There should be no federal or state license that grants validity to love. There should be no state-run office that peers into our bedrooms and honeymoon suites.
. . . if tax-codes and guardianship need some classification for couples, let’s revise civil union standards to reflect those needs.
So the solution to disputes over marriage and public morality is to replace the current system wherein one generally:
1) Gets a license from the state to prove civil status in legal and tax matters, and then
2) privately celebrates their marriage in the manner they see fit, in a ceremony performed by a religious or non-religious officiant of their choice, or with no ceremony to speak of if they prefer
With a new system where:
1) Federal or state civil union statutes would determine legal and tax status, while
2) Individuals would chose a spouse and a way to celebrate their union in any manner they choose, free from state intrusion.

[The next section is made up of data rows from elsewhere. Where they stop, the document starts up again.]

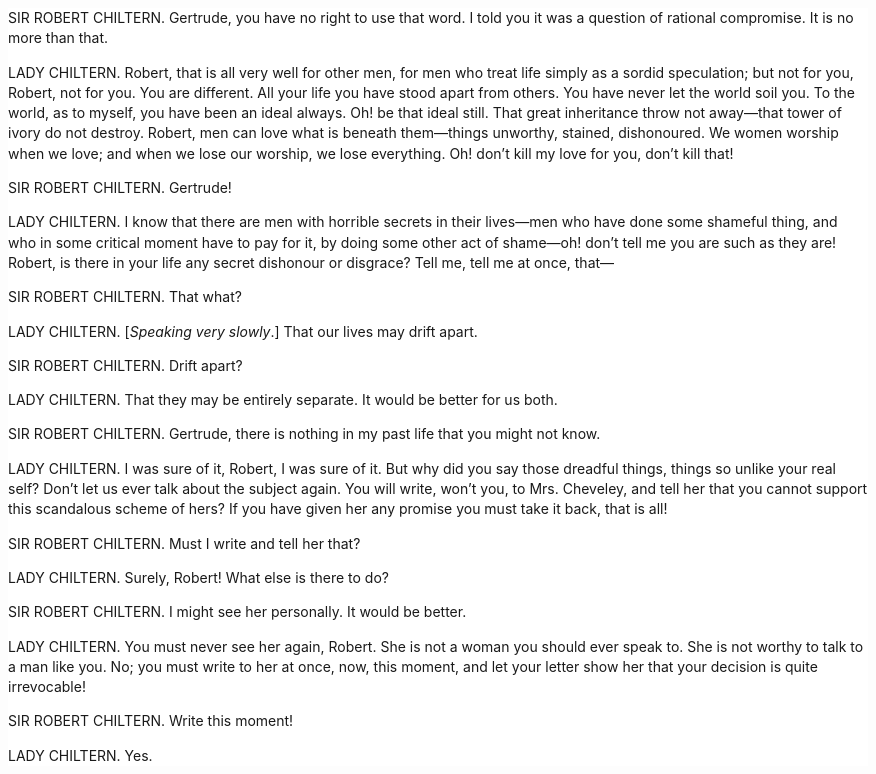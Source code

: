 SIR ROBERT CHILTERN.  Gertrude, you have no right to use that word.  I
told you it was a question of rational compromise.  It is no more than
that.

LADY CHILTERN.  Robert, that is all very well for other men, for men who
treat life simply as a sordid speculation; but not for you, Robert, not
for you.  You are different.  All your life you have stood apart from
others.  You have never let the world soil you.  To the world, as to
myself, you have been an ideal always.  Oh! be that ideal still.  That
great inheritance throw not away—that tower of ivory do not destroy.
Robert, men can love what is beneath them—things unworthy, stained,
dishonoured.  We women worship when we love; and when we lose our
worship, we lose everything.  Oh! don’t kill my love for you, don’t kill
that!

SIR ROBERT CHILTERN.  Gertrude!

LADY CHILTERN.  I know that there are men with horrible secrets in their
lives—men who have done some shameful thing, and who in some critical
moment have to pay for it, by doing some other act of shame—oh! don’t
tell me you are such as they are!  Robert, is there in your life any
secret dishonour or disgrace?  Tell me, tell me at once, that—

SIR ROBERT CHILTERN.  That what?

LADY CHILTERN.  [_Speaking very slowly_.]  That our lives may drift
apart.

SIR ROBERT CHILTERN.  Drift apart?

LADY CHILTERN.  That they may be entirely separate.  It would be better
for us both.

SIR ROBERT CHILTERN.  Gertrude, there is nothing in my past life that you
might not know.

LADY CHILTERN.  I was sure of it, Robert, I was sure of it.  But why did
you say those dreadful things, things so unlike your real self?  Don’t
let us ever talk about the subject again.  You will write, won’t you, to
Mrs. Cheveley, and tell her that you cannot support this scandalous
scheme of hers?  If you have given her any promise you must take it back,
that is all!

SIR ROBERT CHILTERN.  Must I write and tell her that?

LADY CHILTERN.  Surely, Robert!  What else is there to do?

SIR ROBERT CHILTERN.  I might see her personally.  It would be better.

LADY CHILTERN.  You must never see her again, Robert.  She is not a woman
you should ever speak to.  She is not worthy to talk to a man like you.
No; you must write to her at once, now, this moment, and let your letter
show her that your decision is quite irrevocable!

SIR ROBERT CHILTERN.  Write this moment!

LADY CHILTERN.  Yes.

See the difference? Me neither.
Coleman’s system amounts to little more than a name-game, in which the civil status of a marriage is renamed ‘civil union’. Calling every marriage a civil union (Coleman’s proposal) is no more of a solution than calling every civil union a marriage (the current situation).
There are already thousands of couples in the United States who cohabitate, raise children, and may have celebrated their union in some personal or religious way, but whose union has no legal recognition. Saying that these couples are ‘married, but not civilly joined’ does not fix their situation; the real problem is not that couples can’t call any old relationship ‘marriage’ without state approval, but that without state approval they are denied the benefits of a state-sanctioned relationship, whatever name it goes by.

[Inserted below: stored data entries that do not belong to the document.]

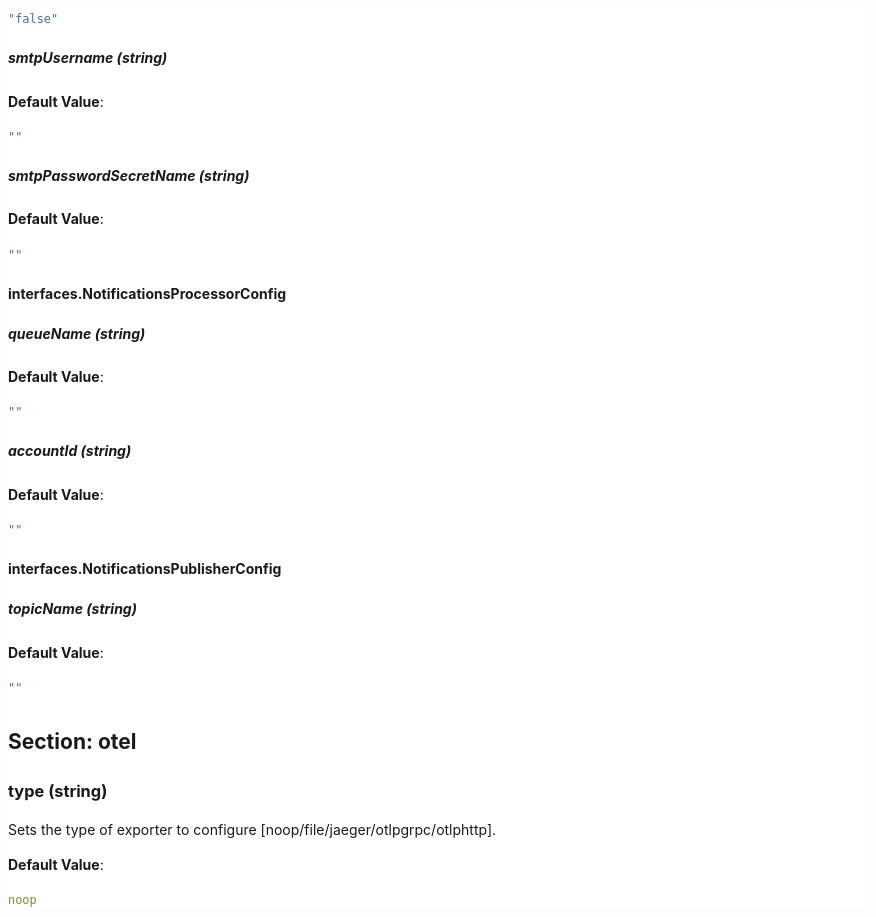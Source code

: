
 ``` yaml
"false"
```

##### smtpUsername (string)

**Default Value**:

``` yaml
""
```

##### smtpPasswordSecretName (string)

**Default Value**:

``` yaml
""
```

#### interfaces.NotificationsProcessorConfig

##### queueName (string)

**Default Value**:

``` yaml
""
```

##### accountId (string)

**Default Value**:

``` yaml
""
```

#### interfaces.NotificationsPublisherConfig

##### topicName (string)

**Default Value**:

``` yaml
""
```

## Section: otel

### type (string)

Sets the type of exporter to configure
\[noop/file/jaeger/otlpgrpc/otlphttp\].

**Default Value**:

``` yaml
noop
```
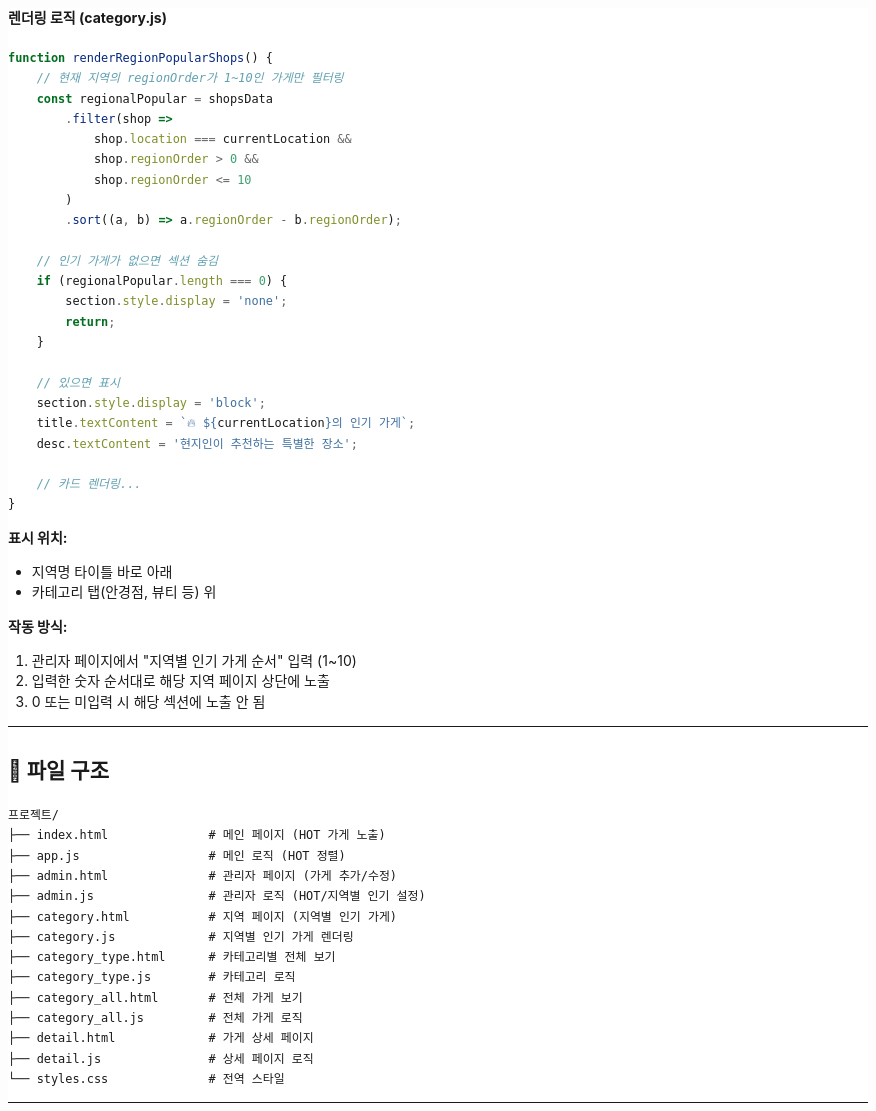 #### 렌더링 로직 (category.js)
```javascript
function renderRegionPopularShops() {
    // 현재 지역의 regionOrder가 1~10인 가게만 필터링
    const regionalPopular = shopsData
        .filter(shop => 
            shop.location === currentLocation && 
            shop.regionOrder > 0 && 
            shop.regionOrder <= 10
        )
        .sort((a, b) => a.regionOrder - b.regionOrder);
    
    // 인기 가게가 없으면 섹션 숨김
    if (regionalPopular.length === 0) {
        section.style.display = 'none';
        return;
    }
    
    // 있으면 표시
    section.style.display = 'block';
    title.textContent = `🔥 ${currentLocation}의 인기 가게`;
    desc.textContent = '현지인이 추천하는 특별한 장소';
    
    // 카드 렌더링...
}
```

**표시 위치:**
- 지역명 타이틀 바로 아래
- 카테고리 탭(안경점, 뷰티 등) 위

**작동 방식:**
1. 관리자 페이지에서 "지역별 인기 가게 순서" 입력 (1~10)
2. 입력한 숫자 순서대로 해당 지역 페이지 상단에 노출
3. 0 또는 미입력 시 해당 섹션에 노출 안 됨

---

## 📁 파일 구조

```
프로젝트/
├── index.html              # 메인 페이지 (HOT 가게 노출)
├── app.js                  # 메인 로직 (HOT 정렬)
├── admin.html              # 관리자 페이지 (가게 추가/수정)
├── admin.js                # 관리자 로직 (HOT/지역별 인기 설정)
├── category.html           # 지역 페이지 (지역별 인기 가게)
├── category.js             # 지역별 인기 가게 렌더링
├── category_type.html      # 카테고리별 전체 보기
├── category_type.js        # 카테고리 로직
├── category_all.html       # 전체 가게 보기
├── category_all.js         # 전체 가게 로직
├── detail.html             # 가게 상세 페이지
├── detail.js               # 상세 페이지 로직
└── styles.css              # 전역 스타일
```

---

Once social conservatives realize that the legal ‘meat’ of marriage is embodied in civil unions, there will be the same calls for restricting civil unions that currently apply to marriage. The simple fact is that so long as there is any recognition of marriage-type relationships anywhere in the government (be it taxes, child custody, or medical decisions and power of attorney), the government is going to have to regulate what is and isn’t a legally sanctioned relationship, less the unscrupulous abuse the system for their own ends. As long as the government is in the business of acknowledging relationships, the criteria for that acknowledgement is going to be a political football, with social conservatives and liberals each pushing for a definition that normalizes marriage around their own ideals.
I certainly found the legal procedures for marriage a little odd, when I went through the process myself. Most strange to me was the idea that a judge could be cited in California for performing a ceremony for a couple who did not have a marriage license. The fact that some sort of magical efficacy still seems to be placed in the ceremony of marriage itself in the state’s estimation is a clear link back to the days when marriage was seen as a more clearly religious issue. Certainly, in states where there are arbitrary barriers to entering and leaving marriage (waiting periods, counseling requirements, status requirements for officiants of marriages, and the absence of no-fault divorce laws), those should be removed. Marriage has never been an entirely private affair, and it’s doubtful that it ever will be. In the meantime, those who want the benefits of state-sanctioned union must continue to fulfill the state’s requirements for acknowledgement. The critical thing now is to force states to adopt definitions of marriage that are as fair and equitable as possible, even if it rankles the religious sentiments of some Americans. Playing name-games and imagining marriage in some imaginary, wholly private space does nothing to advance that effort.